Saved data entries
○ ○ ○

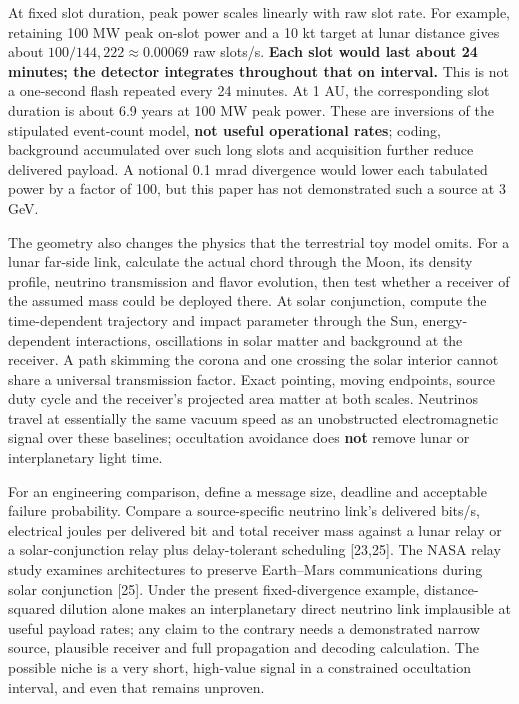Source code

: \documentclass[
]{article}
\begin{document}
At fixed slot duration, peak power scales linearly with raw slot rate.
For example, retaining 100 MW peak on-slot power and a 10 kt target at
lunar distance gives about \(100/144{,}222 \approx 0.00069\) raw
slots/s. \textbf{Each slot would last about 24 minutes; the detector
integrates throughout that on interval.} This is not a one-second flash
repeated every 24 minutes. At 1 AU, the corresponding slot duration is
about 6.9 years at 100 MW peak power. These are inversions of the
stipulated event-count model, \textbf{not useful operational rates};
coding, background accumulated over such long slots and acquisition
further reduce delivered payload. A notional 0.1 mrad divergence would
lower each tabulated power by a factor of 100, but this paper has not
demonstrated such a source at 3 GeV.

The geometry also changes the physics that the terrestrial toy model
omits. For a lunar far-side link, calculate the actual chord through the
Moon, its density profile, neutrino transmission and flavor evolution,
then test whether a receiver of the assumed mass could be deployed
there. At solar conjunction, compute the time-dependent trajectory and
impact parameter through the Sun, energy-dependent interactions,
oscillations in solar matter and background at the receiver. A path
skimming the corona and one crossing the solar interior cannot share a
universal transmission factor. Exact pointing, moving endpoints, source
duty cycle and the receiver's projected area matter at both scales.
Neutrinos travel at essentially the same vacuum speed as an unobstructed
electromagnetic signal over these baselines; occultation avoidance does
\textbf{not} remove lunar or interplanetary light time.

For an engineering comparison, define a message size, deadline and
acceptable failure probability. Compare a source-specific neutrino
link's delivered bits/s, electrical joules per delivered bit and total
receiver mass against a lunar relay or a solar-conjunction relay plus
delay-tolerant scheduling {[}23,25{]}. The NASA relay study examines
architectures to preserve Earth--Mars communications during solar
conjunction {[}25{]}. Under the present fixed-divergence example,
distance-squared dilution alone makes an interplanetary direct neutrino
link implausible at useful payload rates; any claim to the contrary
needs a demonstrated narrow source, plausible receiver and full
propagation and decoding calculation. The possible niche is a very
short, high-value signal in a constrained occultation interval, and even
that remains unproven.
\end{document}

○ ○ ○

## WORK ORDER:
Output, from the data above, the lines from the line with "The geometry also" to the line with "propagation and decoding" exactly as they stand, both ends included and nothing else.

## THE ANSWER:
The geometry also changes the physics that the terrestrial toy model
omits. For a lunar far-side link, calculate the actual chord through the
Moon, its density profile, neutrino transmission and flavor evolution,
then test whether a receiver of the assumed mass could be deployed
there. At solar conjunction, compute the time-dependent trajectory and
impact parameter through the Sun, energy-dependent interactions,
oscillations in solar matter and background at the receiver. A path
skimming the corona and one crossing the solar interior cannot share a
universal transmission factor. Exact pointing, moving endpoints, source
duty cycle and the receiver's projected area matter at both scales.
Neutrinos travel at essentially the same vacuum speed as an unobstructed
electromagnetic signal over these baselines; occultation avoidance does
\textbf{not} remove lunar or interplanetary light time.

For an engineering comparison, define a message size, deadline and
acceptable failure probability. Compare a source-specific neutrino
link's delivered bits/s, electrical joules per delivered bit and total
receiver mass against a lunar relay or a solar-conjunction relay plus
delay-tolerant scheduling {[}23,25{]}. The NASA relay study examines
architectures to preserve Earth--Mars communications during solar
conjunction {[}25{]}. Under the present fixed-divergence example,
distance-squared dilution alone makes an interplanetary direct neutrino
link implausible at useful payload rates; any claim to the contrary
needs a demonstrated narrow source, plausible receiver and full
propagation and decoding calculation. The possible niche is a very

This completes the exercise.